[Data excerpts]
___
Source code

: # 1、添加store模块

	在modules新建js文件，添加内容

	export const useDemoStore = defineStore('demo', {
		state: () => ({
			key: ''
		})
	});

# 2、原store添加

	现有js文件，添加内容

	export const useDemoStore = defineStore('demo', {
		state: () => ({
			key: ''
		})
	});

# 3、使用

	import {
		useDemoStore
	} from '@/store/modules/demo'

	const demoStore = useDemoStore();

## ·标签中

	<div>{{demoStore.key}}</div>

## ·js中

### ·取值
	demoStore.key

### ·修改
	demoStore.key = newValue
___
Task to carry out:
The full data must appear again, retyped in every detail.

Worked solution:
Source code

: # 1、添加store模块

	在modules新建js文件，添加内容

	export const useDemoStore = defineStore('demo', {
		state: () => ({
			key: ''
		})
	});

# 2、原store添加

	现有js文件，添加内容

	export const useDemoStore = defineStore('demo', {
		state: () => ({
			key: ''
		})
	});

# 3、使用

	import {
		useDemoStore
	} from '@/store/modules/demo'

	const demoStore = useDemoStore();

## ·标签中

	<div>{{demoStore.key}}</div>

## ·js中

### ·取值
	demoStore.key

### ·修改
	demoStore.key = newValue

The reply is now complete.